> _The data_:

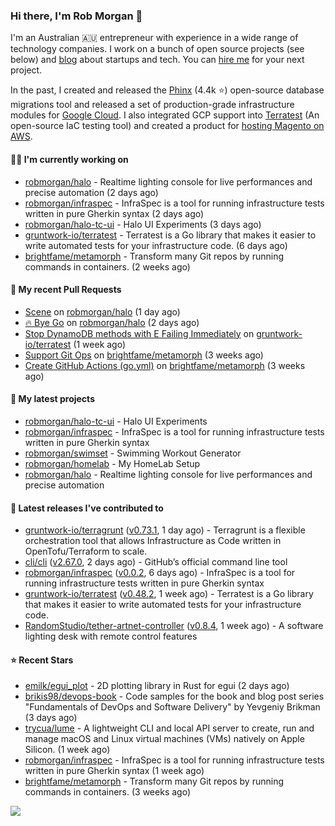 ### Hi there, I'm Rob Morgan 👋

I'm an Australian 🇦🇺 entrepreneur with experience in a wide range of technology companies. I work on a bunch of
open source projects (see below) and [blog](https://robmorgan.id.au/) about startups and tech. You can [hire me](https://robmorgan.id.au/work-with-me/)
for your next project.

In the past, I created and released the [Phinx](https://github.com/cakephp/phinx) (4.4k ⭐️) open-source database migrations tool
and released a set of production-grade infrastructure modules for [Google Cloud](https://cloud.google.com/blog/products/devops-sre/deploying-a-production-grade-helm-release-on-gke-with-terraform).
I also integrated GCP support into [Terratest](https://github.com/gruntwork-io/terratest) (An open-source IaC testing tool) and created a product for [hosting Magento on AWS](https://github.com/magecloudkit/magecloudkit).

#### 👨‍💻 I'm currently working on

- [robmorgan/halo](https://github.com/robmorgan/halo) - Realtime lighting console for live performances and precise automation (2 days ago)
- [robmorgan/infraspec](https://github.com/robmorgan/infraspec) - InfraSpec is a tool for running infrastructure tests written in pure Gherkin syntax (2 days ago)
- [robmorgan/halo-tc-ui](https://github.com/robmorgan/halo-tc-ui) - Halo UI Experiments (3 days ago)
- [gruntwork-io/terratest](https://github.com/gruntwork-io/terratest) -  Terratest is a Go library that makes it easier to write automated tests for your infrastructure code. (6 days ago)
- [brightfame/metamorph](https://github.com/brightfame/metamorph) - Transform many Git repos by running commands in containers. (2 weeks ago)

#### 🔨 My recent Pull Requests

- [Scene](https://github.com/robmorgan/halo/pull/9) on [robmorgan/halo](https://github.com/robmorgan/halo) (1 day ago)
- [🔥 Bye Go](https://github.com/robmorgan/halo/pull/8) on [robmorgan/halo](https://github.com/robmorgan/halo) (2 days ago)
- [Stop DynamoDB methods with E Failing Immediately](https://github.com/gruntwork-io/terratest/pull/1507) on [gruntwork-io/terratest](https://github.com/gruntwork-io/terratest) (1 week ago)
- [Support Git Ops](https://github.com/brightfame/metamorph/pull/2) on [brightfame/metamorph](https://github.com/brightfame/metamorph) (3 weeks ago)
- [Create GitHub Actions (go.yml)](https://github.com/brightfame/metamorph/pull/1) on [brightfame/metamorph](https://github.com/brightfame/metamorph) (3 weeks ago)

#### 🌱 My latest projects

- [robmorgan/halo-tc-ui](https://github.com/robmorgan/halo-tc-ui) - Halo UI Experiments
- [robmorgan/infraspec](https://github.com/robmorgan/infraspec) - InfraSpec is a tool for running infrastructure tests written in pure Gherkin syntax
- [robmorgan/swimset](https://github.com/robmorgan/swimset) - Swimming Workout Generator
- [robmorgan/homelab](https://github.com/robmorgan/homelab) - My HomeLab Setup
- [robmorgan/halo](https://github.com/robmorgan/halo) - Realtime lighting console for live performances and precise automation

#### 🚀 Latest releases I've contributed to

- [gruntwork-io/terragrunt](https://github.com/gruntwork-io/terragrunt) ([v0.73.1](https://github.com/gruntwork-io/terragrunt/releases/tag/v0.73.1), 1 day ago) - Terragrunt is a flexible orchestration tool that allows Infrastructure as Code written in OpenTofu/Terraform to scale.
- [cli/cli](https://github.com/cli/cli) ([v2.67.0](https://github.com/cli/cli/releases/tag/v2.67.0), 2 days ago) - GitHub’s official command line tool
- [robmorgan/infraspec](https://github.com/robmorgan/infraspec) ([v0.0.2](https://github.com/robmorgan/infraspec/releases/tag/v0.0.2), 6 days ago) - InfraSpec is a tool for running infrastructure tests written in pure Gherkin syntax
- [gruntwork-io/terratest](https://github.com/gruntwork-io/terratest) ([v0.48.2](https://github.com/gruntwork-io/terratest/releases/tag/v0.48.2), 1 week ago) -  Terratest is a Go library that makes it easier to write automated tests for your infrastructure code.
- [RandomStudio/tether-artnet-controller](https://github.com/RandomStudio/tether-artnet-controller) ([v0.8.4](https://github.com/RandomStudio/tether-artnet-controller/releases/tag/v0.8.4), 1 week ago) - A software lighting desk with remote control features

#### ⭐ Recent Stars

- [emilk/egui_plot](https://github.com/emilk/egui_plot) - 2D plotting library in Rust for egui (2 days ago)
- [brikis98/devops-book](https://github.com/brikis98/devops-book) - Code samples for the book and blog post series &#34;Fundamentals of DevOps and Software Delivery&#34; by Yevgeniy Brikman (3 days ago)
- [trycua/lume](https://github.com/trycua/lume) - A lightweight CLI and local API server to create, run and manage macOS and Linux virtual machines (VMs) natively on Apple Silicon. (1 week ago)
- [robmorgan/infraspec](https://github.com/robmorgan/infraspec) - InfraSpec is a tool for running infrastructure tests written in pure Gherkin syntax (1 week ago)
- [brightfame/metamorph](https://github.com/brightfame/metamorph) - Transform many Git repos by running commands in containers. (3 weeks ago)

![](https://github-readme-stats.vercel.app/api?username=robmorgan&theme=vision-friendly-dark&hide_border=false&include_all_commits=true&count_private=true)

...

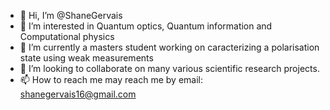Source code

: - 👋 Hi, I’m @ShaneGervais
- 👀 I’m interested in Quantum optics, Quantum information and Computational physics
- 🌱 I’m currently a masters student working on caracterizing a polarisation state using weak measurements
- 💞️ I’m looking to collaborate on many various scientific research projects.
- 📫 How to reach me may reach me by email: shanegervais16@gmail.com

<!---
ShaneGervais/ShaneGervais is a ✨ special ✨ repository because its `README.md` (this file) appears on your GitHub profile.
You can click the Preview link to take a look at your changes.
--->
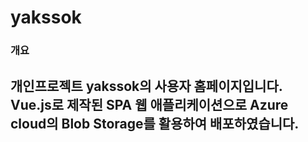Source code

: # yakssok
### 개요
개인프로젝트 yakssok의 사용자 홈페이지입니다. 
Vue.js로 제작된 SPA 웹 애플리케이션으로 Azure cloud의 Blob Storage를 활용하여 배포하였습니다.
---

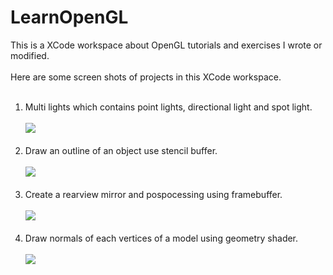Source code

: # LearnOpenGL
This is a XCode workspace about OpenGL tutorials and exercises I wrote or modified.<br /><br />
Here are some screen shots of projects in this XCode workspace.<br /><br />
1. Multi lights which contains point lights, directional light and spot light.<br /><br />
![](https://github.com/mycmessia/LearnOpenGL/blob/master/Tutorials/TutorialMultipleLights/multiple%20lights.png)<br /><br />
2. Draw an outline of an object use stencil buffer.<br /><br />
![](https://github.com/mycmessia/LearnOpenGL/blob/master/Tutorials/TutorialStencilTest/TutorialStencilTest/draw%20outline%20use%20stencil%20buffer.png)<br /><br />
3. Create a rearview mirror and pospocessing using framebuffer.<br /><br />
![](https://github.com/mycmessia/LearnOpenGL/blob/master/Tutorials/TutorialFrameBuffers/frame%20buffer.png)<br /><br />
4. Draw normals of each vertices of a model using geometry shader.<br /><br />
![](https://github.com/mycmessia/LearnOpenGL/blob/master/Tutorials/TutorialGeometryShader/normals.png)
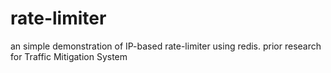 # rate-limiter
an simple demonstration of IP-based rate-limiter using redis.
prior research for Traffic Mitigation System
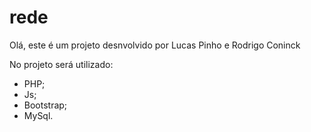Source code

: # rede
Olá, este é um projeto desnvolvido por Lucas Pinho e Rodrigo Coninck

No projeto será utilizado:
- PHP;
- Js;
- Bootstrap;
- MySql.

> _The problem_: Scan the listing for the string "many". Copy each line that has it.

> _Response to the task_:
- [brightfame/metamorph](https://github.com/brightfame/metamorph) - Transform many Git repos by running commands in containers. (2 weeks ago)
- [brightfame/metamorph](https://github.com/brightfame/metamorph) - Transform many Git repos by running commands in containers. (3 weeks ago)
- 💞️ I’m looking to collaborate on many various scientific research projects.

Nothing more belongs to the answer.